The number of shipping containers carrying solar photovoltaic, or PV, panels to American ports during the quarter jumped 59% quarter over quarter and rose 35% from a year ago, according to research firm Panjiva.
The rebound came after U.S. President Joe Biden in June waived certain import tariffs on PV cells and panels from Cambodia, Malaysia, Thailand and Vietnam. However, a U.S. Commerce Department investigation has continued into whether crystalline solar manufacturers relied on factories in Southeast Asia to circumvent American tariffs on imports from China.
A preliminary determination in the probe, requested by small California-based PV panel maker Auxin Solar Inc., is anticipated Dec. 1. More than 240 solar and storage companies have called on Commerce Secretary Gina Raimondo to reject new anti-circumvention tariffs and to issue a negative preliminary determination.

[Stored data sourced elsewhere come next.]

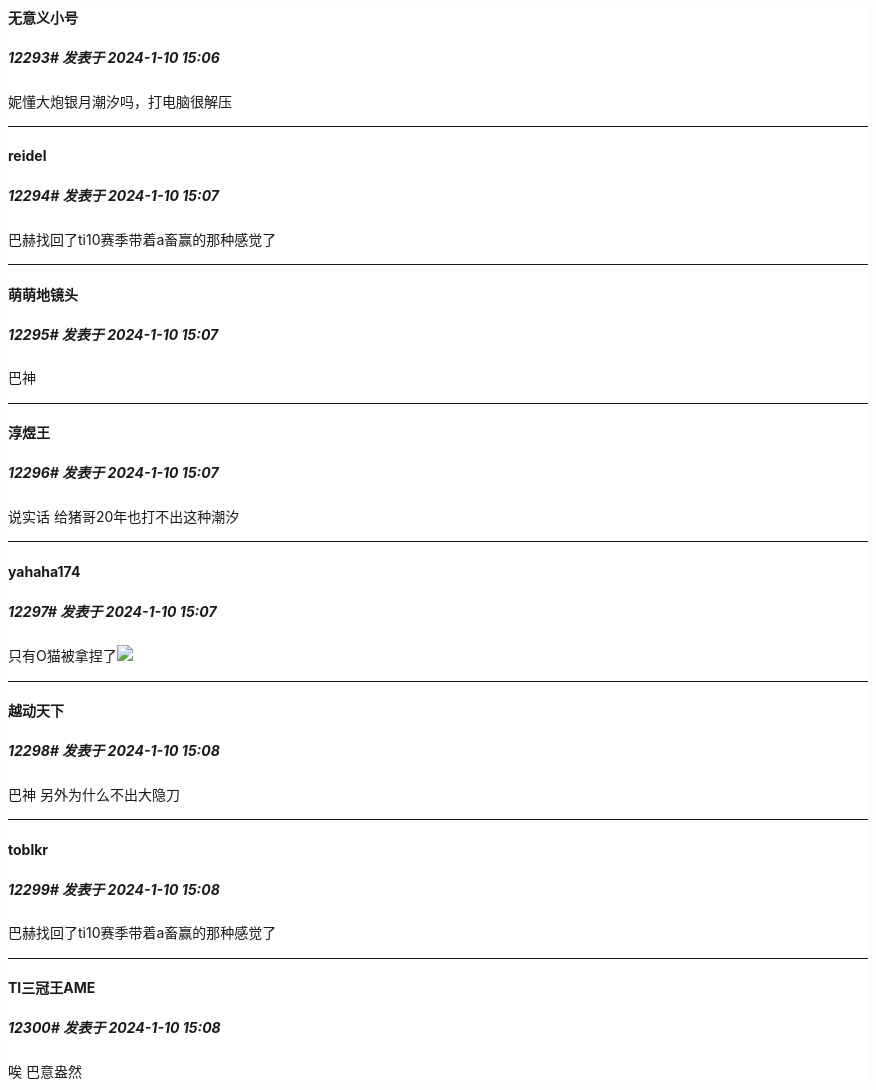 ####  无意义小号  
##### 12293#       发表于 2024-1-10 15:06

妮懂大炮银月潮汐吗，打电脑很解压

*****

####  reidel  
##### 12294#       发表于 2024-1-10 15:07

巴赫找回了ti10赛季带着a畜赢的那种感觉了

*****

####  萌萌地镜头  
##### 12295#       发表于 2024-1-10 15:07

巴神

*****

####  淳煜王  
##### 12296#       发表于 2024-1-10 15:07

说实话 给猪哥20年也打不出这种潮汐

*****

####  yahaha174  
##### 12297#       发表于 2024-1-10 15:07

只有O猫被拿捏了<img src="https://static.saraba1st.com/image/smiley/face2017/254.png" referrerpolicy="no-referrer">

*****

####  越动天下  
##### 12298#       发表于 2024-1-10 15:08

巴神 另外为什么不出大隐刀

*****

####  toblkr  
##### 12299#       发表于 2024-1-10 15:08

巴赫找回了ti10赛季带着a畜赢的那种感觉了

*****

####  TI三冠王AME  
##### 12300#       发表于 2024-1-10 15:08

唉 巴意盎然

An affirmative determination "would create new uncertainty for American solar businesses, stifle deployment and limit American solar jobs," the Solar Energy Industries Association said in a Nov. 28 letter to Raimondo, signed by the companies. Imposition of new import tariffs would be "entirely counterproductive" to the Biden administration's ambitious decarbonization goals and efforts to unlock investment in U.S.-based solar manufacturing with incentives in the Inflation Reduction Act, the letter said.
The four Southeast Asian countries at the center of the Commerce Department investigation accounted for roughly 82% of the 474,736 tonnes of solar panels imported into the U.S. in the third quarter, according to Panjiva. Vietnam accounted for 41.6% of imports during the period, followed by Malaysia with 20.1%, Thailand with 14.3% and Cambodia with 5.7%.

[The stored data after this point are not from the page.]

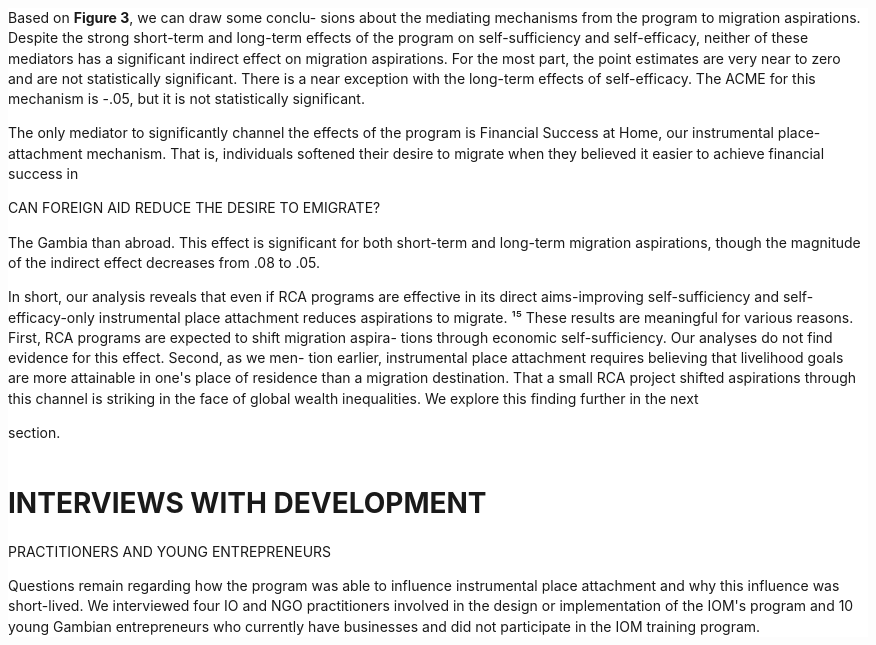 Based on **Figure 3**, we can draw some conclu-
sions about the mediating mechanisms from the
program to migration aspirations. Despite the strong
short-term and long-term effects of the program
on self-sufficiency and self-efficacy, neither of these
mediators has a significant indirect effect on migration
aspirations. For the most part, the point estimates are
very near to zero and are not statistically significant.
There is a near exception with the long-term effects of
self-efficacy. The ACME for this mechanism is -.05, but
it is not statistically significant.

The only mediator to significantly channel the
effects of the program is Financial Success at Home,
our instrumental place-attachment mechanism. That
is, individuals softened their desire to migrate when
they believed it easier to achieve financial success in

CAN FOREIGN AID REDUCE THE DESIRE TO EMIGRATE?

The Gambia than abroad. This effect is significant for
both short-term and long-term migration aspirations,
though the magnitude of the indirect effect decreases
from .08 to .05.

In short, our analysis reveals that even if RCA
programs are effective in its direct aims-improving
self-sufficiency and self-efficacy-only instrumental
place attachment reduces aspirations to migrate. ¹⁵
These results are meaningful for various reasons. First,
RCA programs are expected to shift migration aspira-
tions through economic self-sufficiency. Our analyses
do not find evidence for this effect. Second, as we men-
tion earlier, instrumental place attachment requires
believing that livelihood goals are more attainable in
one's place of residence than a migration destination.
That a small RCA project shifted aspirations through
this channel is striking in the face of global wealth
inequalities. We explore this finding further in the next

section.

# INTERVIEWS WITH DEVELOPMENT
PRACTITIONERS AND YOUNG
ENTREPRENEURS

Questions remain regarding how the program was
able to influence instrumental place attachment and
why this influence was short-lived. We interviewed
four IO and NGO practitioners involved in the design
or implementation of the IOM's program and 10
young Gambian entrepreneurs who currently have
businesses and did not participate in the IOM training
program.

Another 11.4% of imports came from South Korea, while China accounted for only 0.1%.
The import resurgence comes as U.S. developers race to complete delayed solar projects and several domestic producers, including First Solar Inc. and Hanwha Q Cells Americas Holdings Corp., an affiliate of South Korea's Hanwha Solutions Corp., expand their U.S. manufacturing footprints.
Panjiva is the supply chain research unit of S&P Global Market Intelligence, a division of S&P Global Inc.